L’affaire fut prorogée et a été mise en délibéré le 21 mai 2026.
ORDONNANCE
Prononcée publiquement par mise à disposition au greffe
Contradictoire
en premier ressort
EXPOSÉ DES FAITS ET DE LA PROCÉDURE
Le syndicat professionnel FFC Constructeurs regroupe des sociétés dont l’activité est la conception, la construction, la transformation ou l’aménagement de carrosseries destinées à équiper les véhicules industriels, utilitaires et de transports de personnes, les remorques et semi-remorques et leurs châssis, ainsi que les matériels connexes à ces activités.

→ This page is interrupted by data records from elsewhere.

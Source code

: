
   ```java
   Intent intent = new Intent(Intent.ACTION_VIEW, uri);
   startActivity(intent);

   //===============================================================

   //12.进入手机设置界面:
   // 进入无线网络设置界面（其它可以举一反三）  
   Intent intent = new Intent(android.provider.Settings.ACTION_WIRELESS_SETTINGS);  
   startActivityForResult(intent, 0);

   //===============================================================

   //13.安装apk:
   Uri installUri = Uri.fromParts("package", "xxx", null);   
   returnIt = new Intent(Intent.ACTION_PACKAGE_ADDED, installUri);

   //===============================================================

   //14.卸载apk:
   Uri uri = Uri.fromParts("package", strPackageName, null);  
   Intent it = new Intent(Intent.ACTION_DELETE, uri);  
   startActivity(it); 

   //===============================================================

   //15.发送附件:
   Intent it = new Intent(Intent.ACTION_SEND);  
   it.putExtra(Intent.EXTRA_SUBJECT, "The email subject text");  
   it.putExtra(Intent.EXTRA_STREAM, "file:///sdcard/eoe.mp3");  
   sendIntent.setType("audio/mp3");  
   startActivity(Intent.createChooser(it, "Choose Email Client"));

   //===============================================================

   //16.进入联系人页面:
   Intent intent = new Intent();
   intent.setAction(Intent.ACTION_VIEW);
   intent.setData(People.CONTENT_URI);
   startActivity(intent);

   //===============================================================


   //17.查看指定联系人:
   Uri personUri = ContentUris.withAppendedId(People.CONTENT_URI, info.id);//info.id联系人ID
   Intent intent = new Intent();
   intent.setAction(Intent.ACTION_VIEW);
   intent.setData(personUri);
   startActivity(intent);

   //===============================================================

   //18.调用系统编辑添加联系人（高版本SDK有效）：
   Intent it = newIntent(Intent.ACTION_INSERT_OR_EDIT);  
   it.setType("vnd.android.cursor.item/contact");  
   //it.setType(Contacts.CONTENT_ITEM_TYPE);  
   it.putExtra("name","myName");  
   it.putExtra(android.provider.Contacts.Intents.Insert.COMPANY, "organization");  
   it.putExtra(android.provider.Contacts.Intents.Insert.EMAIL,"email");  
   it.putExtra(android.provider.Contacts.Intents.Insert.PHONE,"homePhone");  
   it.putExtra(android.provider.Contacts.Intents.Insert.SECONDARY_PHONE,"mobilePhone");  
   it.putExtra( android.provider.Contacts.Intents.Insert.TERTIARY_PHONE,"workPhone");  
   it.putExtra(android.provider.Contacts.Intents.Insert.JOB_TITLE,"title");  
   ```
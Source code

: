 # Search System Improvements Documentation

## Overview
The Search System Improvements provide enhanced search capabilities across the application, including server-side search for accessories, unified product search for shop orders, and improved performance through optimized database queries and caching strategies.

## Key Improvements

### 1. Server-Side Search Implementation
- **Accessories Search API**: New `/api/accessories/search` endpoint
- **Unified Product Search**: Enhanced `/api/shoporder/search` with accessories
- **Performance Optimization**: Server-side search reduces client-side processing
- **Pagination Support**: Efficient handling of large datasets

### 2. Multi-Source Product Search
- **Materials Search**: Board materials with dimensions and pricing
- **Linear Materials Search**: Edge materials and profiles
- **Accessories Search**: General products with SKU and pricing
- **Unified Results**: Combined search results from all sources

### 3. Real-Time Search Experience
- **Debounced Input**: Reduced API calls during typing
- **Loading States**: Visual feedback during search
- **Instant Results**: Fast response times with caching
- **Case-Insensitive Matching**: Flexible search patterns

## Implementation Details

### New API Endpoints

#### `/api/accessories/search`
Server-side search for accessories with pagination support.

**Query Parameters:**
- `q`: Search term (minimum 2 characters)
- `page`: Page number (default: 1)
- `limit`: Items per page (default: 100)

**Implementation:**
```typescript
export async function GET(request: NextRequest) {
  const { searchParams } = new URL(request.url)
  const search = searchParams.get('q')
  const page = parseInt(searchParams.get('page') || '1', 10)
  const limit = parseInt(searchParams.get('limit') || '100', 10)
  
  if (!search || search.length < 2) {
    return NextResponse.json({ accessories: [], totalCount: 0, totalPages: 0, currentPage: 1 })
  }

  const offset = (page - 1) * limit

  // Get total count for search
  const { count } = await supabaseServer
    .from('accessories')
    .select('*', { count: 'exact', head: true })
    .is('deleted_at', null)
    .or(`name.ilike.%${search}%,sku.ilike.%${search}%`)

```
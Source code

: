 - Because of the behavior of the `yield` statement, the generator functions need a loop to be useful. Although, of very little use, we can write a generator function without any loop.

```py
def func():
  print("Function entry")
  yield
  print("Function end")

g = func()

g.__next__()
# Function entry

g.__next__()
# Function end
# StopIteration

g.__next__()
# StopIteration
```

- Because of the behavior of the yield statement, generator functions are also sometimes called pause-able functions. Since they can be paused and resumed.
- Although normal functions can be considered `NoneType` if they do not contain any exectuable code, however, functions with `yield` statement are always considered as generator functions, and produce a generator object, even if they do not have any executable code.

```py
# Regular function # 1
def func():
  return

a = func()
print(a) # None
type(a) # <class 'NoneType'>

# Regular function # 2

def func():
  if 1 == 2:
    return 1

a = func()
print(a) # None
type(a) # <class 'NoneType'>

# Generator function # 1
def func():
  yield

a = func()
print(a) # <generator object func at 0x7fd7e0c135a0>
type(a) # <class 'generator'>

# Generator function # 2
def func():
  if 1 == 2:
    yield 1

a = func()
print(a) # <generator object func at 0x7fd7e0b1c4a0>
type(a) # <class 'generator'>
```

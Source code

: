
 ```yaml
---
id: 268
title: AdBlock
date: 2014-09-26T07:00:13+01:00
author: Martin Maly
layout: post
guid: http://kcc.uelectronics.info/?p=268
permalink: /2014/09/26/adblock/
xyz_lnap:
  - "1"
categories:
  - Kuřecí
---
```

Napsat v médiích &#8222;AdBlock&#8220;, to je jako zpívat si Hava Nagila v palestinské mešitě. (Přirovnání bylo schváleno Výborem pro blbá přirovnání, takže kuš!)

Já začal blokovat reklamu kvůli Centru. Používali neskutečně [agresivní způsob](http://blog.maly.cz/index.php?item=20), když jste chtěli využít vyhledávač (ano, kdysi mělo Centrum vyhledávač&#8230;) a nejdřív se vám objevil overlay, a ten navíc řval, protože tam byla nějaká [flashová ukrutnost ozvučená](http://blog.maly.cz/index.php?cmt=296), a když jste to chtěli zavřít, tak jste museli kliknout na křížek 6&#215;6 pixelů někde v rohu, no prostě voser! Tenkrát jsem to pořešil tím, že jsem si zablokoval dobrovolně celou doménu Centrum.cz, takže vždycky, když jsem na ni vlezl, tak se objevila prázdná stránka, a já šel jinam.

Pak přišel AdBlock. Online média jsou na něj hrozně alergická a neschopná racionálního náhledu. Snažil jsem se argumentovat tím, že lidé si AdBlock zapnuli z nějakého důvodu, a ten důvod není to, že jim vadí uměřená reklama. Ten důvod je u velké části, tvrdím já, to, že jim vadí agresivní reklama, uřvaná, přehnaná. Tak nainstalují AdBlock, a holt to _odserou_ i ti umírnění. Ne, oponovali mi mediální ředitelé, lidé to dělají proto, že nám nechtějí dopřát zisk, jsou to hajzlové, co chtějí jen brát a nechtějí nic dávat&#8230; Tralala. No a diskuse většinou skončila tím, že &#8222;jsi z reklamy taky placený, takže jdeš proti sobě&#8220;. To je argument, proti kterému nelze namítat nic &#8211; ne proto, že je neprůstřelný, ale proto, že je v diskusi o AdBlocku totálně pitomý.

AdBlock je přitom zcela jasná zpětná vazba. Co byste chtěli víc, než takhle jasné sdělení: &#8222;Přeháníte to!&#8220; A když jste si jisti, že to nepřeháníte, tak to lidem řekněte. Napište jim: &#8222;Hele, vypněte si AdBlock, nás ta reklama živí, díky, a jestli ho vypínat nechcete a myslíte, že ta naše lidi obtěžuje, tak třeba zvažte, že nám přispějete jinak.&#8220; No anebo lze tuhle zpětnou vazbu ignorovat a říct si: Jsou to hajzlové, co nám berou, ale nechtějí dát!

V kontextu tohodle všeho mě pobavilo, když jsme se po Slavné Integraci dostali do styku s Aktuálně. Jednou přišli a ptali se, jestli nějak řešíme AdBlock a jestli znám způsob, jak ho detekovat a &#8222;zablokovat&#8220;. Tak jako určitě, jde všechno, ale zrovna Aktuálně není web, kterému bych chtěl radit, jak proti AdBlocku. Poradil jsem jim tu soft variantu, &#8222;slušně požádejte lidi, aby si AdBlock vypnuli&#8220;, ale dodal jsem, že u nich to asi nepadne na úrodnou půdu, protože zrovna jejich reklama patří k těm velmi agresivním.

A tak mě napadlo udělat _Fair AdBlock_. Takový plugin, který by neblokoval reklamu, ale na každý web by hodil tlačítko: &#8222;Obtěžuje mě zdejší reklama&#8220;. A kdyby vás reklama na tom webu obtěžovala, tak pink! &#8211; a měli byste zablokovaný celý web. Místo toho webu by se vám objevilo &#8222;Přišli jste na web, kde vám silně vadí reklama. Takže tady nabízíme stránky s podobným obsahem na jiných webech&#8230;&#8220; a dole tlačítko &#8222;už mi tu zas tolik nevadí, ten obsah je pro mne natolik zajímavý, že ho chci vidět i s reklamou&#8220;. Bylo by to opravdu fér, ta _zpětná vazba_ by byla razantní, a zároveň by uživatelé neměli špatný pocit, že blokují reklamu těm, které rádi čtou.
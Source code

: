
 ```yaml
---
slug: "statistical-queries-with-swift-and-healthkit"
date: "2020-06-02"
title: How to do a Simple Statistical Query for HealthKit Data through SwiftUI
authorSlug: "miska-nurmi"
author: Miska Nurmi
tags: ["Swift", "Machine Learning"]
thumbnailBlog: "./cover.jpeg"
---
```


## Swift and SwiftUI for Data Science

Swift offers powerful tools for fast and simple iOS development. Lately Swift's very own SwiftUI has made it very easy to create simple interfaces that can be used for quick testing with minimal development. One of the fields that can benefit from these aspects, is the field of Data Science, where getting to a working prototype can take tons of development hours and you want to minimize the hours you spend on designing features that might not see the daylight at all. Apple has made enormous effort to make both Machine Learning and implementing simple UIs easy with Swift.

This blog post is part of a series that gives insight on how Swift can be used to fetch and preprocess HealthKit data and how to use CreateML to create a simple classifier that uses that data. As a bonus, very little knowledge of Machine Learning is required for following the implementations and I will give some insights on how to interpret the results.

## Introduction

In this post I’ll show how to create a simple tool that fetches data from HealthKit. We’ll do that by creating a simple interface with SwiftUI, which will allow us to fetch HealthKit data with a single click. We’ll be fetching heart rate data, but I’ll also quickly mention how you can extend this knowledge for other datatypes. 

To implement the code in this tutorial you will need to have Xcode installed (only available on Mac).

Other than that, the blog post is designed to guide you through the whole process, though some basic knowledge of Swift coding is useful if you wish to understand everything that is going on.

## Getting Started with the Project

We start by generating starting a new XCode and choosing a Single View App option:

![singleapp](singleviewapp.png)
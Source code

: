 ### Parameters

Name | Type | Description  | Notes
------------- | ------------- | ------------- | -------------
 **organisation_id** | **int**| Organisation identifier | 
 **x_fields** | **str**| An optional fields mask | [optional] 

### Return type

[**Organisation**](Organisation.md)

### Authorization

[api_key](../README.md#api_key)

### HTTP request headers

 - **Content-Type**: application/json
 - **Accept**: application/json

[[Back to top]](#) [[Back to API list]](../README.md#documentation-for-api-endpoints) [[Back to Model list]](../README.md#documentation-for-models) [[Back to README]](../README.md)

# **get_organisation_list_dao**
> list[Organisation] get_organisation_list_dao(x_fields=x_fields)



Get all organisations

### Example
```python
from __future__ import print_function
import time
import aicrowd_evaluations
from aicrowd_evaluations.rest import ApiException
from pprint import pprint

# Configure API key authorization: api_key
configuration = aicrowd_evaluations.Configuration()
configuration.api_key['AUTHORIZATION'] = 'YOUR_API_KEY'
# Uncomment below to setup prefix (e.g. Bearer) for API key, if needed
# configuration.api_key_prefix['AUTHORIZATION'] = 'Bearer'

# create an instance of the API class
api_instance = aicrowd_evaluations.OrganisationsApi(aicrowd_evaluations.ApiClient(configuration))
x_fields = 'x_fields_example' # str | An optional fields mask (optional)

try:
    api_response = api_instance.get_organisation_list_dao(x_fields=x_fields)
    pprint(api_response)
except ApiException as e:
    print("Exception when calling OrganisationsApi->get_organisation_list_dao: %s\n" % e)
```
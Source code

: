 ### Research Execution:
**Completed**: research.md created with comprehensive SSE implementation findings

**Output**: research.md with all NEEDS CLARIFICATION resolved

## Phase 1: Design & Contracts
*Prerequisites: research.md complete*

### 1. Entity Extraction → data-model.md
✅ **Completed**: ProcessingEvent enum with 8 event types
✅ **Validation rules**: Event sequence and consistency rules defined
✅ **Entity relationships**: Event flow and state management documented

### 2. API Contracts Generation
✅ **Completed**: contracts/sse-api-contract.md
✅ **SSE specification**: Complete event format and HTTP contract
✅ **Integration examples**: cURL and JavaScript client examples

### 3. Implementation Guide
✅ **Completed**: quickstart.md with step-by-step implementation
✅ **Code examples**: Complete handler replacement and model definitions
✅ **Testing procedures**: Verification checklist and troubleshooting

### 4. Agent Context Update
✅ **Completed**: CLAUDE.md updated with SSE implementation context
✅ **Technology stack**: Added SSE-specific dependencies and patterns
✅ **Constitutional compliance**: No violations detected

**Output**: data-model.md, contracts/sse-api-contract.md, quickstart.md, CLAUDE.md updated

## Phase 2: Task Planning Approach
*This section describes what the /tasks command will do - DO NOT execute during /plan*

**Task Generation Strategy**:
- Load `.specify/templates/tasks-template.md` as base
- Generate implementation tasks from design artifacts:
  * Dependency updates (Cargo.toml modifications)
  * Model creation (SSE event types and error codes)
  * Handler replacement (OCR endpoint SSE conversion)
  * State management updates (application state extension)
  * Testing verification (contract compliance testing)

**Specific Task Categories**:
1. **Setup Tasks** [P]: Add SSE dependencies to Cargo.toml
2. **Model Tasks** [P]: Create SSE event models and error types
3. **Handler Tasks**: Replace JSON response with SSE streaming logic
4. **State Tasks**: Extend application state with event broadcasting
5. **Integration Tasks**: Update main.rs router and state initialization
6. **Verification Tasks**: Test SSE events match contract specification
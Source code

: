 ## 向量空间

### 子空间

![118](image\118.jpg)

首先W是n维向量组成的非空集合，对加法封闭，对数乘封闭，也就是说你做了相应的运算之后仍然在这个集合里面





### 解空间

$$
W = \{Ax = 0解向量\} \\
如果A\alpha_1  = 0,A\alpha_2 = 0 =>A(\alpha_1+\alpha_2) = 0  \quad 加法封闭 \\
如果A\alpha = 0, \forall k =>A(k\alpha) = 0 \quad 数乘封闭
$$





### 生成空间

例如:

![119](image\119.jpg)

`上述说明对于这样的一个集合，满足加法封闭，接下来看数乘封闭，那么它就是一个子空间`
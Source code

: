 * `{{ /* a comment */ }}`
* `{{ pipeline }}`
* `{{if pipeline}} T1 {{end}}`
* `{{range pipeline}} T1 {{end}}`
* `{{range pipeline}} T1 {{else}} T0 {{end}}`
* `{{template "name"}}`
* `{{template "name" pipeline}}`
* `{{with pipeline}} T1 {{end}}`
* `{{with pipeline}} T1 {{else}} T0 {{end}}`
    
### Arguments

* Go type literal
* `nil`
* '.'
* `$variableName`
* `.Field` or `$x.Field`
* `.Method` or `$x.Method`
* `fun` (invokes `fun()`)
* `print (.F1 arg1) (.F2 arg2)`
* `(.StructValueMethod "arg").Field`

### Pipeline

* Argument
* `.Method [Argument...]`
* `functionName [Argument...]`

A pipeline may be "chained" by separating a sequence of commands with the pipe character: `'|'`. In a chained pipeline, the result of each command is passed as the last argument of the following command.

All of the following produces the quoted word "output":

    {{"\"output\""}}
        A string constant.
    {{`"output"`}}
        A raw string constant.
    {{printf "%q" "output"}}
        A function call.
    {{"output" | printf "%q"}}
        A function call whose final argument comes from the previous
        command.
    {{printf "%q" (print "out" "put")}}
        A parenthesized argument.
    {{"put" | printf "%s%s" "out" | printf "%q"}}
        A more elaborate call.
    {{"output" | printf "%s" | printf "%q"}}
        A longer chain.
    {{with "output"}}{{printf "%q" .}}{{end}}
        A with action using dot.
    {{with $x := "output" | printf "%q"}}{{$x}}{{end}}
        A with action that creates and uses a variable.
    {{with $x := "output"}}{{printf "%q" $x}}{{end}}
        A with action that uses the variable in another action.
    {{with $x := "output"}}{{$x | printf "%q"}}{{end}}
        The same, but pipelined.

Il est membre du syndicat professionnel Fédération Française de Carrosserie Industrie et Services qui regroupe l’ensemble des syndicats professionnels du secteur de la carrosserie.
Le 15 février 2024, le tribunal judiciaire de Paris, saisi par le syndicat FFC Constructeurs au contradictoire du syndicat Fédération Française de Carrosserie Industrie et Services, a rendu le jugement suivant :« DÉCLARE irrecevable la fin de non-recevoir tirée de la prescription de la demande de transfert des noms de domaine,
ORDONNE le transfert des marques françaises semi-figuratives « FFC Constructeurs » n°4367113 et verbale « [F] » n°4367105 à FFC Constructeurs,
ANNULE la marque verbale « FFC Fédération Française de Carrosserie Industries et Services Constructeurs » n°4377871,
ORDONNE à la Fédération Française de Carrosserie Industrie et Services de transférer les noms de domaines « ffc-constructeurs.com » et « carcoserco.com » à FFC Constructeur dans un délai de 1 mois à compter de la signification, du présent jugement puis sous astreinte de 100 euros par jour de retard pendant 2 mois,
ORDONNE la transmission de la présente décision à l’INPI, à l’initiative de la partie la plus diligente, aux fins de transcription au registre des marques,
CONDAMNE la Fédération Française de Carrosserie Industrie et Services à payer a FFC Constructeurs :
*la somme de 8 000 euros à titre de dommages et intérêts, en réparation de son préjudice consécutif au dépôt des marques françaises semi-figuratives « FFC Constructeurs » n°4367113 et verbale « [F] »
*la somme de 1 500 euros à titre de dommages et intérêts, en réparation de son préjudice consécutif au dépôt de la marque verbale « FFC Fédération Française de Carrosserie Industries et Services Constructeurs » n°4377871,
*la somme de 8 000 euros sur le fondement de l’article 700 du code de procédure civile,
REJETTE le surplus,
CONDAMNE la Fédération Française de Carrosserie Industrie aux dépens dont distraction au profit de Me Challamel, avocat ».
La Fédération Française de Carrosserie Industrie et Services a interjeté appel de ce jugement.
Par courrier du 1er mars 2024, le syndicat FFC constructeurs a demandé au syndicat Fédération Française de Carrosserie Industrie et Services de lui transférer le nom de domaine « ffc-constructeurs.org ».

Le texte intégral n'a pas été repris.